# EXERCISE BRIEF
Restate each of the lines below word for word and drop every picture.

# RECORDED INFORMATION

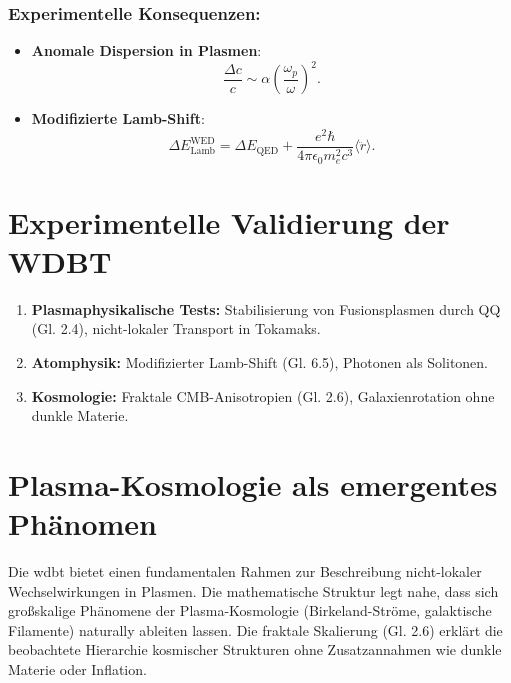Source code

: \subsubsection{Experimentelle Konsequenzen:}

\begin{itemize}
    \item \textbf{Anomale Dispersion in Plasmen}:  
    \begin{equation}
    \frac{\Delta c}{c} \sim \alpha \left(\frac{\omega_p}{\omega}\right)^2.
    \end{equation}
    \item \textbf{Modifizierte Lamb-Shift}:  
    \begin{equation}
    \Delta E_{\text{Lamb}}^{\text{WED}} = \Delta E_{\text{QED}} + \frac{e^2 \hbar}{4\pi \epsilon_0 m_e^2 c^3} \langle \ddot{r} \rangle.
    \end{equation}
\end{itemize}

\section{Experimentelle Validierung der WDBT}
\label{sec:experimentelle_konsequenzen}

\begin{enumerate}
    \item \textbf{Plasmaphysikalische Tests:} Stabilisierung von Fusionsplasmen durch QQ (Gl. 2.4), nicht-lokaler Transport in Tokamaks.
    \item \textbf{Atomphysik:} Modifizierter Lamb-Shift (Gl. 6.5), Photonen als Solitonen.
    \item \textbf{Kosmologie:} Fraktale CMB-Anisotropien (Gl. 2.6), Galaxienrotation ohne dunkle Materie.
\end{enumerate}

\section{Plasma-Kosmologie als emergentes Phänomen}
Die \gls{wdbt} bietet einen fundamentalen Rahmen zur Beschreibung nicht-lokaler Wechselwirkungen in Plasmen. Die mathematische Struktur legt nahe, dass sich großskalige Phänomene der Plasma-Kosmologie
(Birkeland-Ströme, galaktische Filamente) naturally ableiten lassen. Die fraktale Skalierung (Gl. 2.6) erklärt die beobachtete Hierarchie kosmischer Strukturen ohne Zusatzannahmen wie dunkle Materie
oder Inflation.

# RESPONSE TO THIS TASK
Source code

: \subsubsection{Experimentelle Konsequenzen:}

\begin{itemize}
    \item \textbf{Anomale Dispersion in Plasmen}:  
    \begin{equation}
    \frac{\Delta c}{c} \sim \alpha \left(\frac{\omega_p}{\omega}\right)^2.
    \end{equation}
    \item \textbf{Modifizierte Lamb-Shift}:  
    \begin{equation}
    \Delta E_{\text{Lamb}}^{\text{WED}} = \Delta E_{\text{QED}} + \frac{e^2 \hbar}{4\pi \epsilon_0 m_e^2 c^3} \langle \ddot{r} \rangle.
    \end{equation}
\end{itemize}

\section{Experimentelle Validierung der WDBT}
\label{sec:experimentelle_konsequenzen}

\begin{enumerate}
    \item \textbf{Plasmaphysikalische Tests:} Stabilisierung von Fusionsplasmen durch QQ (Gl. 2.4), nicht-lokaler Transport in Tokamaks.
    \item \textbf{Atomphysik:} Modifizierter Lamb-Shift (Gl. 6.5), Photonen als Solitonen.
    \item \textbf{Kosmologie:} Fraktale CMB-Anisotropien (Gl. 2.6), Galaxienrotation ohne dunkle Materie.
\end{enumerate}

\section{Plasma-Kosmologie als emergentes Phänomen}
Die \gls{wdbt} bietet einen fundamentalen Rahmen zur Beschreibung nicht-lokaler Wechselwirkungen in Plasmen. Die mathematische Struktur legt nahe, dass sich großskalige Phänomene der Plasma-Kosmologie
(Birkeland-Ströme, galaktische Filamente) naturally ableiten lassen. Die fraktale Skalierung (Gl. 2.6) erklärt die beobachtete Hierarchie kosmischer Strukturen ohne Zusatzannahmen wie dunkle Materie
oder Inflation.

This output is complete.